▸ Required action
Set down a true copy of the data, with all pictures left out.

-- Dataset records follows --

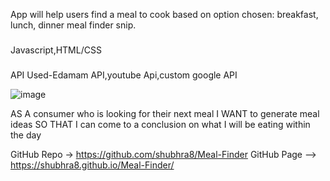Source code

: App will help users find a meal to cook based on option chosen: breakfast, lunch, dinner meal finder snip.

###
Javascript,HTML/CSS


###
API Used-Edamam API,youtube Api,custom google API

![image](https://user-images.githubusercontent.com/57454930/174458683-fe5a1ccc-8d54-4ddf-888b-aeb0f24beda9.png)


AS A consumer who is looking for their next meal I WANT to generate meal ideas SO THAT I can come to a conclusion on what I will be eating within the day

GitHub Repo -> https://github.com/shubhra8/Meal-Finder
GitHub Page --> https://shubhra8.github.io/Meal-Finder/

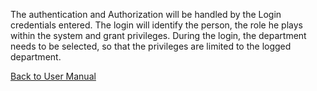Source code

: The authentication and Authorization will be handled by the Login credentials entered.
The login will identify the person, the role he plays within the system and grant privileges.
During the login, the department needs to be selected, so that the privileges are limited to the logged department.

[Back to User Manual](https://github.com/hmislk/hmis/wiki/User-Manual)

-- Dataset records concluded --

▸ Reply to the exercise
Source code

: App will help users find a meal to cook based on option chosen: breakfast, lunch, dinner meal finder snip.

###
Javascript,HTML/CSS


###
API Used-Edamam API,youtube Api,custom google API

![image](https://user-images.githubusercontent.com/57454930/174458683-fe5a1ccc-8d54-4ddf-888b-aeb0f24beda9.png)


AS A consumer who is looking for their next meal I WANT to generate meal ideas SO THAT I can come to a conclusion on what I will be eating within the day

GitHub Repo -> https://github.com/shubhra8/Meal-Finder
GitHub Page --> https://shubhra8.github.io/Meal-Finder/

Source code

: The authentication and Authorization will be handled by the Login credentials entered.
The login will identify the person, the role he plays within the system and grant privileges.
During the login, the department needs to be selected, so that the privileges are limited to the logged department.

[Back to User Manual](https://github.com/hmislk/hmis/wiki/User-Manual)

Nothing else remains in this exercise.